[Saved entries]
= = =
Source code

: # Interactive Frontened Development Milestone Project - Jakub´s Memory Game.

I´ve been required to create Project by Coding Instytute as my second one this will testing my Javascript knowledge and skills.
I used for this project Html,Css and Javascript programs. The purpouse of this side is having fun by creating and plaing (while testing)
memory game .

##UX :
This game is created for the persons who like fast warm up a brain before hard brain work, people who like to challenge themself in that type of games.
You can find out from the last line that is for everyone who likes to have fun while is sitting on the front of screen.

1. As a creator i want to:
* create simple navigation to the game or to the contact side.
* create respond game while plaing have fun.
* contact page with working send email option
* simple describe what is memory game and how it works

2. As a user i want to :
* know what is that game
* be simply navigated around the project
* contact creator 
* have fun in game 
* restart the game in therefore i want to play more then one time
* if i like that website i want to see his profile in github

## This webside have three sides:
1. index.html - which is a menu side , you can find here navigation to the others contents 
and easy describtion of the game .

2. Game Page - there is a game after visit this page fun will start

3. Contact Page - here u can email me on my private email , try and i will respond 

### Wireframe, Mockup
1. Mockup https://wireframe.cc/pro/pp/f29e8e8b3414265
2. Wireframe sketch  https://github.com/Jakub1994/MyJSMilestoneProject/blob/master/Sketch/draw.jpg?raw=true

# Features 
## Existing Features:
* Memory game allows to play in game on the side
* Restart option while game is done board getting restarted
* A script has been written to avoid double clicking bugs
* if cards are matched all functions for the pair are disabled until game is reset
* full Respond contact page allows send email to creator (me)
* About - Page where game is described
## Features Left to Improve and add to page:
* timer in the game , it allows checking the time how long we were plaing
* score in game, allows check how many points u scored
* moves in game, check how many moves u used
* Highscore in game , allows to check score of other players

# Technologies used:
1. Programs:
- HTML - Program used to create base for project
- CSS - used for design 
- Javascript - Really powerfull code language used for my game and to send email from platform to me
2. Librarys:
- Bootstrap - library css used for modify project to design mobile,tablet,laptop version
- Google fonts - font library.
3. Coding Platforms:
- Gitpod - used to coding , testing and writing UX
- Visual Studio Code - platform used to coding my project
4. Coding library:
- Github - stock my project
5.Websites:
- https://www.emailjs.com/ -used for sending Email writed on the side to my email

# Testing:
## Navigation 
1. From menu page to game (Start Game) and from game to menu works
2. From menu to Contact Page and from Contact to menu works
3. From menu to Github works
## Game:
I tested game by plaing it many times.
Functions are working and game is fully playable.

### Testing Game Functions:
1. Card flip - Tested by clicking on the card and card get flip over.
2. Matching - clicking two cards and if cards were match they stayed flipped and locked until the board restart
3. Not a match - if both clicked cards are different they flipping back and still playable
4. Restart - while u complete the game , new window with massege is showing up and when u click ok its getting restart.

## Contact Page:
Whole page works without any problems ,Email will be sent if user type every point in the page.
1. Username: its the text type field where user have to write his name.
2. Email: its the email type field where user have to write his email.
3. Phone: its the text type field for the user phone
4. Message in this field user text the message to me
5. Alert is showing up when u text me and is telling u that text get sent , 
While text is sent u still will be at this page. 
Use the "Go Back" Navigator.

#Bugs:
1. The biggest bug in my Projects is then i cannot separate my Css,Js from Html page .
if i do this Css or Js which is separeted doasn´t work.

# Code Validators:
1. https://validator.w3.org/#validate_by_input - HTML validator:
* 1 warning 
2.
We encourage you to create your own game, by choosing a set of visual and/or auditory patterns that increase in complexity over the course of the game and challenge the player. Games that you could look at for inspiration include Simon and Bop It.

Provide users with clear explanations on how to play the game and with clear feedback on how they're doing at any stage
= = =
### EXERCISE BRIEF
Of the entries above, transcribe exactly those lines that fall between the line containing "double clicking bugs" and the line containing "- HTML - Program", together with those two lines.

### EXERCISE RESULT
* A script has been written to avoid double clicking bugs
* if cards are matched all functions for the pair are disabled until game is reset
* full Respond contact page allows send email to creator (me)
* About - Page where game is described
## Features Left to Improve and add to page:
* timer in the game , it allows checking the time how long we were plaing
* score in game, allows check how many points u scored
* moves in game, check how many moves u used
* Highscore in game , allows to check score of other players

# Technologies used:
1. Programs:
- HTML - Program used to create base for project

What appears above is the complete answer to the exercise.